§ **Task item**:
Please write out the listing below again in its exact form.

§ **Records shown**:

⁂

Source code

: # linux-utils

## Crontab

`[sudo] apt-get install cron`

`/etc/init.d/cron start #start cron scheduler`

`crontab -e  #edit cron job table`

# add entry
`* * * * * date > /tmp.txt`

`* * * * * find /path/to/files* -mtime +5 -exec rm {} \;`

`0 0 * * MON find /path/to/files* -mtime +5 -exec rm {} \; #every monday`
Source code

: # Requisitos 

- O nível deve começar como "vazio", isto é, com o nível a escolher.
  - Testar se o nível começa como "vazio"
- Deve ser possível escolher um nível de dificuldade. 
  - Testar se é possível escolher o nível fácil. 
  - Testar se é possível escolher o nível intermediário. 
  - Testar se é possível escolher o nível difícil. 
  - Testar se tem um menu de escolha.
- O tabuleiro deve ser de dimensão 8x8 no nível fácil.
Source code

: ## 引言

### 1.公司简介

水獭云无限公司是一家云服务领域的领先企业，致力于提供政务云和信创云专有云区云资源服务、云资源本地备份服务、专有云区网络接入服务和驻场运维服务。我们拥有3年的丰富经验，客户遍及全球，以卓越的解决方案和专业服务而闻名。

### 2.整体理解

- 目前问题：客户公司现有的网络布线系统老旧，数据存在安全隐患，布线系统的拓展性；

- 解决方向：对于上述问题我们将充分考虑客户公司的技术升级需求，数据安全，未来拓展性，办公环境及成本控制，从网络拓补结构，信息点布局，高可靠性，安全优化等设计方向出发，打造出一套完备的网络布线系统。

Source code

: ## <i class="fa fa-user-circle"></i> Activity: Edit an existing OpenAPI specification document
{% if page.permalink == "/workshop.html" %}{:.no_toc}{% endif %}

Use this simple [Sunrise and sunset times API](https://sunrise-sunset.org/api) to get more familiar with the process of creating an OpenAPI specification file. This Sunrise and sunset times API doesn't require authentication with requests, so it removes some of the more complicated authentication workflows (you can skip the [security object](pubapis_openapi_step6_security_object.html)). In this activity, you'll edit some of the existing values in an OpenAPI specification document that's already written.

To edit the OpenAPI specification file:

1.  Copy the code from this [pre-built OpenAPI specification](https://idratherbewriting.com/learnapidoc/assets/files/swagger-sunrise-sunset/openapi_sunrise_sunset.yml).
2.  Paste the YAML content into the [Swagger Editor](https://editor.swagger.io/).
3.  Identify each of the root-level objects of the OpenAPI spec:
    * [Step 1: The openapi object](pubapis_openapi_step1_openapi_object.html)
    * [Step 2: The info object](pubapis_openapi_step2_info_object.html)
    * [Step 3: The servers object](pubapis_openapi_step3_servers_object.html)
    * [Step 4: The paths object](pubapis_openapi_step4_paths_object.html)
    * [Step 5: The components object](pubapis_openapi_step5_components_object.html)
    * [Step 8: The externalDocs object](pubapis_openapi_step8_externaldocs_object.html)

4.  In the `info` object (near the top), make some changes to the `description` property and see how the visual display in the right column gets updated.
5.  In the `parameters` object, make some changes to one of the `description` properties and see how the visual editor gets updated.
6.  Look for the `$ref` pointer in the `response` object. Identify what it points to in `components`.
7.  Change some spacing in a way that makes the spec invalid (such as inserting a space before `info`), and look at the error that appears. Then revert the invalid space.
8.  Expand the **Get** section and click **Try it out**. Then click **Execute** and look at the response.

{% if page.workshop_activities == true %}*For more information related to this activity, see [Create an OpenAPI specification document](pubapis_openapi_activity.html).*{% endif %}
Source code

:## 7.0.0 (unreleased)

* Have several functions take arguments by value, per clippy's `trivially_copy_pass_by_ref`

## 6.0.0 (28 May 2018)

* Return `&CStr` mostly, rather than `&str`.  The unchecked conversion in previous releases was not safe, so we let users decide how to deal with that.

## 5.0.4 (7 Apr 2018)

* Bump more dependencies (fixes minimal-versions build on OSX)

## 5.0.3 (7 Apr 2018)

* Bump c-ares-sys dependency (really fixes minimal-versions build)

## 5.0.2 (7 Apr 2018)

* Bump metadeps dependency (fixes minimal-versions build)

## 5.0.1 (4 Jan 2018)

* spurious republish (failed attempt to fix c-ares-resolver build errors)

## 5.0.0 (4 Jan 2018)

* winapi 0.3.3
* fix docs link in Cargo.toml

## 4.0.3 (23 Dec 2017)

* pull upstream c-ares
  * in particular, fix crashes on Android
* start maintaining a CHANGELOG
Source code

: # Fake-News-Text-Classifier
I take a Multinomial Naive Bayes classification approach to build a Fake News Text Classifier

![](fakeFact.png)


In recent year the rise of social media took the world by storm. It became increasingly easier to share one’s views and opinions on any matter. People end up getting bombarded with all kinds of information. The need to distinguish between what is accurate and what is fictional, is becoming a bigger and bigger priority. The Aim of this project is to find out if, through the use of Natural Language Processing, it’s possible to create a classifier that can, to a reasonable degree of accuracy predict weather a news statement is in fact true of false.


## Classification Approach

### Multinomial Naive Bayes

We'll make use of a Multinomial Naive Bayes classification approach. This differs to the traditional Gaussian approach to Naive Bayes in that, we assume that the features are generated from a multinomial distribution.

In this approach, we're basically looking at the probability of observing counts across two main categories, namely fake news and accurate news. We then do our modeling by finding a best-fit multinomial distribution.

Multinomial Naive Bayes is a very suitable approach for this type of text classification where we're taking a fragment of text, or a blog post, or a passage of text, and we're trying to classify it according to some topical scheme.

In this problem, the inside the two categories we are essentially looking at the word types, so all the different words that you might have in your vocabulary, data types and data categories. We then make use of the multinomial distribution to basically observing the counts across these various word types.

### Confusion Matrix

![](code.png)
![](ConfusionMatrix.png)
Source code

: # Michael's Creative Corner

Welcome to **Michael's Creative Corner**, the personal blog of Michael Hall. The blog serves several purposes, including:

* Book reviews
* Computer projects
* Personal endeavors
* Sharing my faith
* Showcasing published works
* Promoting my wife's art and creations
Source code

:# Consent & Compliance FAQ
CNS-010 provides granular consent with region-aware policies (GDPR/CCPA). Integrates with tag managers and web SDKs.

⁂

§ **Result below**:
Source code

: # linux-utils

## Crontab

`[sudo] apt-get install cron`

`/etc/init.d/cron start #start cron scheduler`

`crontab -e  #edit cron job table`

# add entry
`* * * * * date > /tmp.txt`

`* * * * * find /path/to/files* -mtime +5 -exec rm {} \;`

`0 0 * * MON find /path/to/files* -mtime +5 -exec rm {} \; #every monday`
Source code

: # Requisitos 

- O nível deve começar como "vazio", isto é, com o nível a escolher.
  - Testar se o nível começa como "vazio"
- Deve ser possível escolher um nível de dificuldade. 
  - Testar se é possível escolher o nível fácil. 
  - Testar se é possível escolher o nível intermediário. 
  - Testar se é possível escolher o nível difícil. 
  - Testar se tem um menu de escolha.
- O tabuleiro deve ser de dimensão 8x8 no nível fácil.
Source code

: ## 引言

### 1.公司简介

水獭云无限公司是一家云服务领域的领先企业，致力于提供政务云和信创云专有云区云资源服务、云资源本地备份服务、专有云区网络接入服务和驻场运维服务。我们拥有3年的丰富经验，客户遍及全球，以卓越的解决方案和专业服务而闻名。

### 2.整体理解

- 目前问题：客户公司现有的网络布线系统老旧，数据存在安全隐患，布线系统的拓展性；

- 解决方向：对于上述问题我们将充分考虑客户公司的技术升级需求，数据安全，未来拓展性，办公环境及成本控制，从网络拓补结构，信息点布局，高可靠性，安全优化等设计方向出发，打造出一套完备的网络布线系统。

Source code

: ## <i class="fa fa-user-circle"></i> Activity: Edit an existing OpenAPI specification document
{% if page.permalink == "/workshop.html" %}{:.no_toc}{% endif %}

Use this simple [Sunrise and sunset times API](https://sunrise-sunset.org/api) to get more familiar with the process of creating an OpenAPI specification file. This Sunrise and sunset times API doesn't require authentication with requests, so it removes some of the more complicated authentication workflows (you can skip the [security object](pubapis_openapi_step6_security_object.html)). In this activity, you'll edit some of the existing values in an OpenAPI specification document that's already written.

To edit the OpenAPI specification file:

1.  Copy the code from this [pre-built OpenAPI specification](https://idratherbewriting.com/learnapidoc/assets/files/swagger-sunrise-sunset/openapi_sunrise_sunset.yml).
2.  Paste the YAML content into the [Swagger Editor](https://editor.swagger.io/).
3.  Identify each of the root-level objects of the OpenAPI spec:
    * [Step 1: The openapi object](pubapis_openapi_step1_openapi_object.html)
    * [Step 2: The info object](pubapis_openapi_step2_info_object.html)
    * [Step 3: The servers object](pubapis_openapi_step3_servers_object.html)
    * [Step 4: The paths object](pubapis_openapi_step4_paths_object.html)
    * [Step 5: The components object](pubapis_openapi_step5_components_object.html)
    * [Step 8: The externalDocs object](pubapis_openapi_step8_externaldocs_object.html)

4.  In the `info` object (near the top), make some changes to the `description` property and see how the visual display in the right column gets updated.
5.  In the `parameters` object, make some changes to one of the `description` properties and see how the visual editor gets updated.
6.  Look for the `$ref` pointer in the `response` object. Identify what it points to in `components`.
7.  Change some spacing in a way that makes the spec invalid (such as inserting a space before `info`), and look at the error that appears. Then revert the invalid space.
8.  Expand the **Get** section and click **Try it out**. Then click **Execute** and look at the response.

{% if page.workshop_activities == true %}*For more information related to this activity, see [Create an OpenAPI specification document](pubapis_openapi_activity.html).*{% endif %}
Source code

:## 7.0.0 (unreleased)

* Have several functions take arguments by value, per clippy's `trivially_copy_pass_by_ref`

## 6.0.0 (28 May 2018)

* Return `&CStr` mostly, rather than `&str`.  The unchecked conversion in previous releases was not safe, so we let users decide how to deal with that.

## 5.0.4 (7 Apr 2018)

* Bump more dependencies (fixes minimal-versions build on OSX)

## 5.0.3 (7 Apr 2018)

* Bump c-ares-sys dependency (really fixes minimal-versions build)

## 5.0.2 (7 Apr 2018)

* Bump metadeps dependency (fixes minimal-versions build)

## 5.0.1 (4 Jan 2018)

* spurious republish (failed attempt to fix c-ares-resolver build errors)

## 5.0.0 (4 Jan 2018)

* winapi 0.3.3
* fix docs link in Cargo.toml

## 4.0.3 (23 Dec 2017)

* pull upstream c-ares
  * in particular, fix crashes on Android
* start maintaining a CHANGELOG
Source code

: # Fake-News-Text-Classifier
I take a Multinomial Naive Bayes classification approach to build a Fake News Text Classifier

![](fakeFact.png)


In recent year the rise of social media took the world by storm. It became increasingly easier to share one’s views and opinions on any matter. People end up getting bombarded with all kinds of information. The need to distinguish between what is accurate and what is fictional, is becoming a bigger and bigger priority. The Aim of this project is to find out if, through the use of Natural Language Processing, it’s possible to create a classifier that can, to a reasonable degree of accuracy predict weather a news statement is in fact true of false.


## Classification Approach

### Multinomial Naive Bayes

We'll make use of a Multinomial Naive Bayes classification approach. This differs to the traditional Gaussian approach to Naive Bayes in that, we assume that the features are generated from a multinomial distribution.

In this approach, we're basically looking at the probability of observing counts across two main categories, namely fake news and accurate news. We then do our modeling by finding a best-fit multinomial distribution.

Multinomial Naive Bayes is a very suitable approach for this type of text classification where we're taking a fragment of text, or a blog post, or a passage of text, and we're trying to classify it according to some topical scheme.

In this problem, the inside the two categories we are essentially looking at the word types, so all the different words that you might have in your vocabulary, data types and data categories. We then make use of the multinomial distribution to basically observing the counts across these various word types.

### Confusion Matrix

![](code.png)
![](ConfusionMatrix.png)
Source code

: # Michael's Creative Corner

Welcome to **Michael's Creative Corner**, the personal blog of Michael Hall. The blog serves several purposes, including:

* Book reviews
* Computer projects
* Personal endeavors
* Sharing my faith
* Showcasing published works
* Promoting my wife's art and creations
Source code

:# Consent & Compliance FAQ
CNS-010 provides granular consent with region-aware policies (GDPR/CCPA). Integrates with tag managers and web SDKs.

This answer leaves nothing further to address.